◆ **WHAT THE EXERCISE ASKS**:
Each line of the listing where the string "Cloud" appears is to be identified and copied.
[[ TASK DATA, beginning ]]
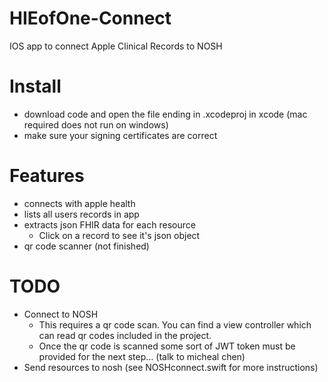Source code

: # HIEofOne-Connect
IOS app to connect Apple Clinical Records to NOSH

# Install
- download code and open the file ending in .xcodeproj in xcode (mac required does not run on windows)
- make sure your signing certificates are correct

# Features
- connects with apple health
- lists all users records in app
- extracts json FHIR data for each resource
  - Click on a record to see it's json object
- qr code scanner (not finished)

# TODO
- Connect to NOSH
  - This requires a qr code scan. You can find a view controller which can read qr codes included in the project.
  - Once the qr code is scanned some sort of JWT token must be provided for the next step... (talk to micheal chen)
- Send resources to nosh (see NOSHconnect.swift for more instructions)
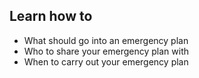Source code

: ## Learn how to
- What should go into an emergency plan
- Who to share your emergency plan with
- When to carry out your emergency plan
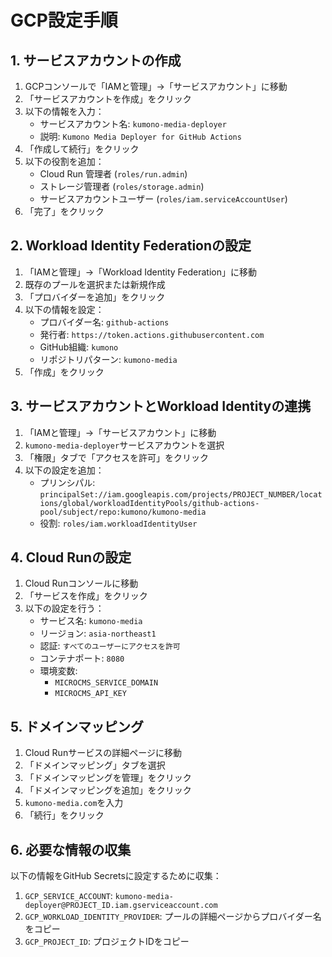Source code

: # GCP設定手順

## 1. サービスアカウントの作成

1. GCPコンソールで「IAMと管理」→「サービスアカウント」に移動
2. 「サービスアカウントを作成」をクリック
3. 以下の情報を入力：
   - サービスアカウント名: `kumono-media-deployer`
   - 説明: `Kumono Media Deployer for GitHub Actions`
4. 「作成して続行」をクリック
5. 以下の役割を追加：
   - Cloud Run 管理者 (`roles/run.admin`)
   - ストレージ管理者 (`roles/storage.admin`)
   - サービスアカウントユーザー (`roles/iam.serviceAccountUser`)
6. 「完了」をクリック

## 2. Workload Identity Federationの設定

1. 「IAMと管理」→「Workload Identity Federation」に移動
2. 既存のプールを選択または新規作成
3. 「プロバイダーを追加」をクリック
4. 以下の情報を設定：
   - プロバイダー名: `github-actions`
   - 発行者: `https://token.actions.githubusercontent.com`
   - GitHub組織: `kumono`
   - リポジトリパターン: `kumono-media`
5. 「作成」をクリック

## 3. サービスアカウントとWorkload Identityの連携

1. 「IAMと管理」→「サービスアカウント」に移動
2. `kumono-media-deployer`サービスアカウントを選択
3. 「権限」タブで「アクセスを許可」をクリック
4. 以下の設定を追加：
   - プリンシパル: `principalSet://iam.googleapis.com/projects/PROJECT_NUMBER/locations/global/workloadIdentityPools/github-actions-pool/subject/repo:kumono/kumono-media`
   - 役割: `roles/iam.workloadIdentityUser`

## 4. Cloud Runの設定

1. Cloud Runコンソールに移動
2. 「サービスを作成」をクリック
3. 以下の設定を行う：
   - サービス名: `kumono-media`
   - リージョン: `asia-northeast1`
   - 認証: `すべてのユーザーにアクセスを許可`
   - コンテナポート: `8080`
   - 環境変数:
     - `MICROCMS_SERVICE_DOMAIN`
     - `MICROCMS_API_KEY`

## 5. ドメインマッピング

1. Cloud Runサービスの詳細ページに移動
2. 「ドメインマッピング」タブを選択
3. 「ドメインマッピングを管理」をクリック
4. 「ドメインマッピングを追加」をクリック
5. `kumono-media.com`を入力
6. 「続行」をクリック

## 6. 必要な情報の収集

以下の情報をGitHub Secretsに設定するために収集：

1. `GCP_SERVICE_ACCOUNT`: `kumono-media-deployer@PROJECT_ID.iam.gserviceaccount.com`
2. `GCP_WORKLOAD_IDENTITY_PROVIDER`: プールの詳細ページからプロバイダー名をコピー
3. `GCP_PROJECT_ID`: プロジェクトIDをコピー
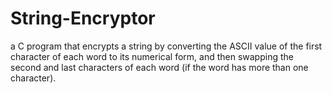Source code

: # String-Encryptor
a C program that encrypts a string by converting the ASCII value of the first character of each word to its numerical form, and then swapping the second and last characters of each word (if the word has more than one character).
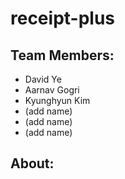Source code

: # receipt-plus
## Team Members:
* David Ye
* Aarnav Gogri
* Kyunghyun Kim
* (add name)
* (add name)
* (add name)
## About:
[[ TASK DATA, end ]]
◆ **SOLUTION TO THIS PROBLEM**:
   - Cloud Run 管理者 (`roles/run.admin`)
## 4. Cloud Runの設定
1. Cloud Runコンソールに移動
1. Cloud Runサービスの詳細ページに移動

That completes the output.